# [EXERCISE DIRECTIONS]
Word for word, return the lines below from the first through the line that has "1. Install Visual Studio Code", dropping the pictures.

# [MATERIAL PROVIDED]
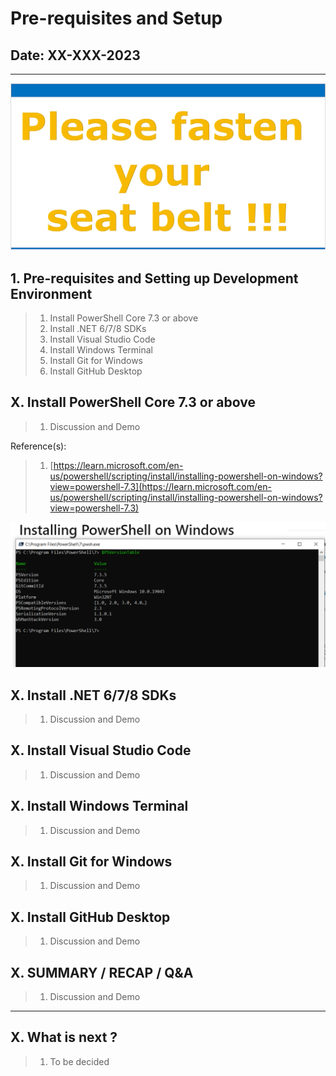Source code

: # Pre-requisites and Setup

## Date: XX-XXX-2023

---

![Please fasten your seat belt |150x150](../../documentation/images/SeatBelt.PNG)

## 1. Pre-requisites and Setting up Development Environment

> 1. Install PowerShell Core 7.3 or above
> 1. Install .NET 6/7/8 SDKs
> 1. Install Visual Studio Code
> 1. Install Windows Terminal
> 1. Install Git for Windows
> 1. Install GitHub Desktop

## X. Install PowerShell Core 7.3 or above

> 1. Discussion and Demo

Reference(s):

> 1. [https://learn.microsoft.com/en-us/powershell/scripting/install/installing-powershell-on-windows?view=powershell-7.3](https://learn.microsoft.com/en-us/powershell/scripting/install/installing-powershell-on-windows?view=powershell-7.3)

![PowerShell Core |150x150](./images/PowerShellCore.PNG)

## X. Install .NET 6/7/8 SDKs

> 1. Discussion and Demo

## X. Install Visual Studio Code

> 1. Discussion and Demo

## X. Install Windows Terminal

> 1. Discussion and Demo

## X. Install Git for Windows

> 1. Discussion and Demo

## X. Install GitHub Desktop

> 1. Discussion and Demo

## X. SUMMARY / RECAP / Q&A

> 1. Discussion and Demo

---

## X. What is next ?

> 1. To be decided
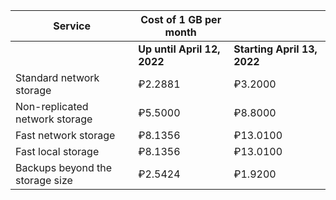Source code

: | Service | Cost of 1 GB per month | |
| ----- | ----- | ----- |
| | **Up until April 12, 2022** | **Starting April 13, 2022** |
| Standard network storage | ₽2.2881 | ₽3.2000 |
| Non-replicated network storage | ₽5.5000 | ₽8.8000 |
| Fast network storage | ₽8.1356 | ₽13.0100 |
| Fast local storage | ₽8.1356 | ₽13.0100 |
| Backups beyond the storage size | ₽2.5424 | ₽1.9200 |

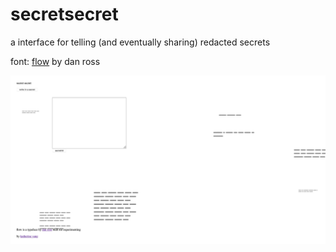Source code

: # secretsecret

a interface for telling (and eventually sharing) redacted secrets

font: [flow](https://danross.co/flow/) by dan ross

![A minimalist interface with redacted secrets scattered across the page.](documentation/Screenshot%202021-02-20%20at%2002.24.00.png)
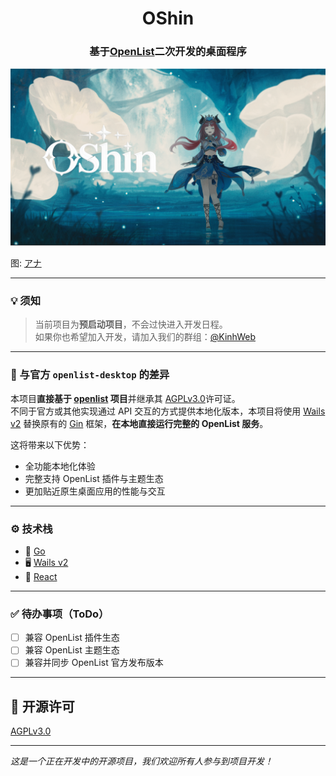 <div align="center">
    <h1>OShin</h1>
</div>

<div align="center">
  <h3>基于<a href="https://github.com/OpenListTeam/OpenList">OpenList</a>二次开发的桌面程序</h3>
</div>

![](preview.png)

图: [アナ](https://www.pixiv.net/artworks/102983717)

---

### 💡 须知  
> 当前项目为**预启动项目**，不会过快进入开发日程。  
> 如果你也希望加入开发，请加入我们的群组：[@KinhWeb](https://t.me/kinhweb)

---

### 🔧 与官方 `openlist-desktop` 的差异  
本项目**直接基于 [openlist](https://github.com/openlist) 项目**并继承其 [AGPLv3.0](https://www.gnu.org/licenses/agpl-3.0.html)许可证。  
不同于官方或其他实现通过 API 交互的方式提供本地化版本，本项目将使用 [Wails v2](https://wails.io) 替换原有的 [Gin](https://github.com/gin-gonic/gin) 框架，**在本地直接运行完整的 OpenList 服务**。

这将带来以下优势：
- 全功能本地化体验
- 完整支持 OpenList 插件与主题生态
- 更加贴近原生桌面应用的性能与交互

---

### ⚙️ 技术栈
- 🐹 [Go](https://go.dev/)
- 🖥️ [Wails v2](https://wails.io/)
- 💙 [React](https://react.dev/)

---

### ✅ 待办事项（ToDo）
- [ ] 兼容 OpenList 插件生态  
- [ ] 兼容 OpenList 主题生态  
- [ ] 兼容并同步 OpenList 官方发布版本  

---

## 📄 开源许可
[AGPLv3.0](https://www.gnu.org/licenses/agpl-3.0.html)

---
*这是一个正在开发中的开源项目，我们欢迎所有人参与到项目开发！*
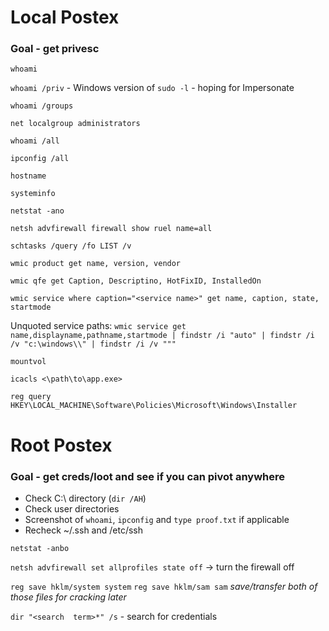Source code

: # Local Postex
### Goal - get privesc

`whoami`

`whoami /priv` - Windows version of `sudo -l` - hoping for Impersonate

`whoami /groups`

`net localgroup administrators`

`whoami /all`

`ipconfig /all`

`hostname`

`systeminfo`

`netstat -ano`

`netsh advfirewall firewall show ruel name=all`

`schtasks /query /fo LIST /v`

`wmic product get name, version, vendor`

`wmic qfe get Caption, Descriptino, HotFixID, InstalledOn`

`wmic service where caption="<service name>" get name, caption, state, startmode`

Unquoted service paths:
`wmic service get name,displayname,pathname,startmode | findstr /i "auto" | findstr /i /v "c:\windows\\" | findstr /i /v """`

`mountvol`

`icacls <\path\to\app.exe>`

`reg query HKEY\LOCAL_MACHINE\Software\Policies\Microsoft\Windows\Installer`


# Root Postex
### Goal - get creds/loot and see if you can pivot anywhere
- Check C:\ directory (`dir /AH`)
- Check user directories
- Screenshot of `whoami`, `ipconfig` and `type proof.txt` if applicable
- Recheck ~/.ssh and /etc/ssh

`netstat -anbo`

`netsh advfirewall set allprofiles state off` -> turn the firewall off

`reg save hklm/system system`
`reg save hklm/sam sam`
*save/transfer both of those files for cracking later*

`dir "<search  term>*" /s` - search for credentials


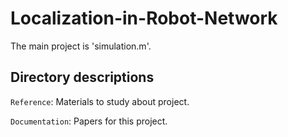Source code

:# Localization-in-Robot-Network
The main project is 'simulation.m'.

## Directory descriptions

`Reference`: Materials to study about project.

`Documentation`: Papers for this project. 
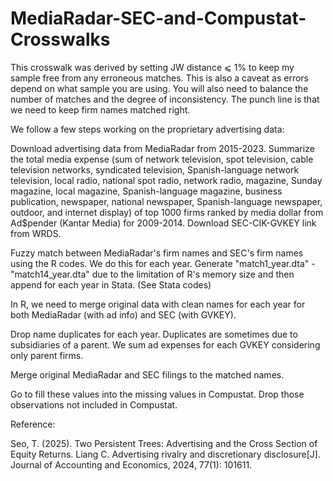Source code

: # MediaRadar-SEC-and-Compustat-Crosswalks
This crosswalk was derived by setting JW distance ⩽ 1% to keep my sample free from any erroneous matches. This is also a caveat as errors depend on what sample you are using. You will also need to balance the number of matches and the degree of inconsistency. The punch line is that we need to keep firm names matched right.

We follow a few steps working on the proprietary advertising data:

Download advertising data from MediaRadar from 2015-2023. Summarize the total media expense (sum of network television, spot television, cable television networks, syndicated television, Spanish-language network television, local radio, national spot radio, network radio, magazine, Sunday magazine, local magazine, Spanish-language magazine, business publication, newspaper, national newspaper, Spanish-language newspaper, outdoor, and internet display) of top 1000 firms ranked by media dollar from Ad$pender (Kantar Media) for 2009-2014. Download SEC-CIK-GVKEY link from WRDS.

Fuzzy match between MediaRadar's firm names and SEC's firm names using the R codes.
We do this for each year. Generate "match1_year.dta" - "match14_year.dta" due to the limitation of R's memory size and then append for each year in Stata. (See
Stata codes)

In R, we need to merge original data with clean names for each year for both MediaRadar (with ad info) and SEC (with GVKEY).

Drop name duplicates for each year. Duplicates are sometimes due to subsidiaries of a parent. We sum ad expenses for each GVKEY considering only parent firms.

Merge original MediaRadar and SEC filings to the matched names.

Go to fill these values into the missing values in Compustat. Drop those observations not included in Compustat.

Reference:

Seo, T. (2025). Two Persistent Trees: Advertising and the Cross Section of Equity Returns.
Liang C. Advertising rivalry and discretionary disclosure[J]. Journal of Accounting and Economics, 2024, 77(1): 101611.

# [FINISHED TASK]
Source code

: # Pre-requisites and Setup

## Date: XX-XXX-2023

---

![Please fasten your seat belt |150x150](../../documentation/images/SeatBelt.PNG)

## 1. Pre-requisites and Setting up Development Environment

> 1. Install PowerShell Core 7.3 or above
> 1. Install .NET 6/7/8 SDKs
> 1. Install Visual Studio Code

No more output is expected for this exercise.